しかし今、あの男――ジェルニエは明らかに神経に障る。夜会会場にいるすべての男たちの視線がリズベットに集中していることに対しては、誇らしい反面、手放しでは喜べないという複雑な感情を抱く程度だった。しかし、ジェルニエの存在は、それとは次元の違う強烈な緊張感を呼び起こしていた。
これまで感じたことのない不安と焦燥が、アルゼンを困惑させていた。このようなものは全く自分らしくない、見知らぬ不快な感情だった。
結局、ジェルニエの次の男とのダンスが終わると、アルゼンはリズベットの傍らに歩み寄った。

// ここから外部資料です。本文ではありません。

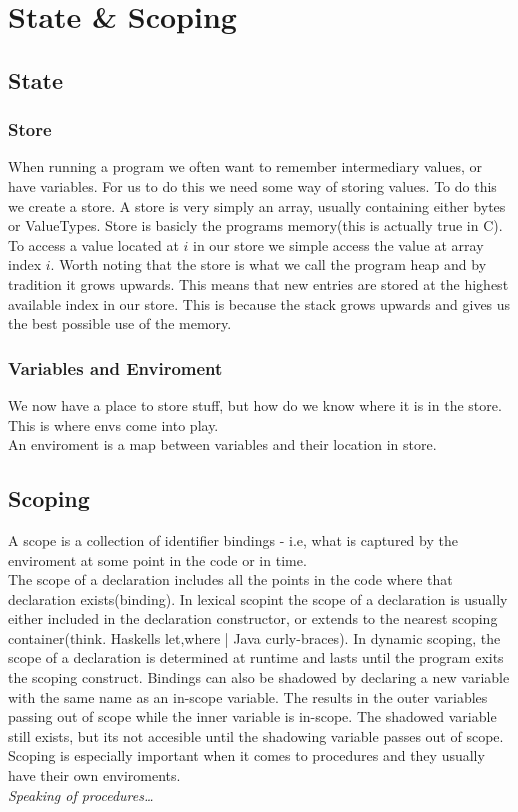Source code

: \documentclass{article}
\begin{document}
    \section{State \& Scoping}
        \subsection{State}
        \subsubsection{Store}
        When running a program we often want to remember intermediary values, or have variables. For us to do this we need some way of storing values.
        To do this we create a \gls{store}. A store is very simply an array, usually containing either bytes or ValueTypes. 
        Store is basicly the programs memory(this is actually true in C). To access a value located at $i$ in our store we simple access the value at array index $i$.
        Worth noting that the store is what we call the program heap and by tradition it grows upwards. This means that new entries are stored at the highest available index in our store.
        This is because the stack grows upwards and gives us the best possible use of the memory.
        \subsubsection{Variables and Enviroment}
        We now have  a place to store stuff, but how do we know where it is in the store. This is where \glspl{env} come into play.\\
        An enviroment is a map between variables and their location in store. 
        \subsection{Scoping}
        A \gls{scope} is a collection of identifier bindings - i.e, what is captured by the enviroment at some point in the code or in time.\\
        The scope of a declaration includes all the points in the code where that declaration exists(binding). In lexical scopint the
        scope of a declaration is usually either included in the declaration constructor, or extends to the nearest scoping container(think. Haskells let,where | Java curly-braces).
        In dynamic scoping, the scope of a declaration is determined at runtime and lasts until the program exits the scoping construct.
        Bindings can also be shadowed by declaring a new variable with the same name as an in-scope variable. 
        The results in the outer variables passing out of scope while the inner variable is in-scope.
        The shadowed variable still exists, but its not accesible until the shadowing variable passes out of scope.\\
        Scoping is especially important when it comes to procedures and they usually have their own enviroments.\\
        \textit{Speaking of procedures\dots}
\end{document}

「少し休んだ方がいい。あそこに、お前の好きな海鳥の卵がある」
「わかりましたわ」
リズベットは素直にアルゼンの手を取り、彼に導かれるまま移動した。アルゼンは海鳥の卵を自らエッグスタンドに立て、エッグスプーンを添えて彼女に手渡した。
「ん、美味しいですね」
リズベットが美味そうに食べる姿を見ると、先ほどまでの不安と焦燥が嘘のように霧散していった。ジェルニエとの間にどんな会話が交わされたのか、何が彼女を笑顔にさせたのか、気になって仕方がなかったが、それを口にすることなど到底できなかった。
*** ***
(どういうわけか、いつもより親切ね)
アルゼンが勧めてくれるままに料理を口にし、飲み物を嗜みながら、リズベットは彼の顔を盗み見た。
(人前だからって、わざわざ態度を取り繕うような人ではないけれど……)
どのみち覚悟を決めてしでかしたことだ。今は夜会を楽しもうと決めたリズベットは、会場を見渡した。
盛大な夜会だった。華やかな衣装で着飾った人々が踊る姿は、まるで映画の一場面のようだった。
ある男性の手を取って踊っているシャイナの姿が見えた。シャイナの人気は今日も相変わらずで、若い男たちの熱い視線を一身に浴びていた。
(夜会なんて面倒くさいってこぼしていた割には、ずいぶん楽しんでいるじゃない?)
リズベットはアルゼンの後ろに控えているテイトンに声をかけた。
「テイトン子爵は踊らないのですか?」
「あ、ええ、そのうちに」
平然を装ってはいるものの、テイトンの視線は頻繁にシャイナの方へと向いていた。
「シャイナのところへ行って、声をかけてあげてくださいな。見知らぬ人ばかりで、少し気後れしているようですから……」
リズベットの勧めに、テイトンは一瞬ためらうような素振りを見せたが、アルゼンに目礼をすると、シャイナがいる方向へと歩き出した。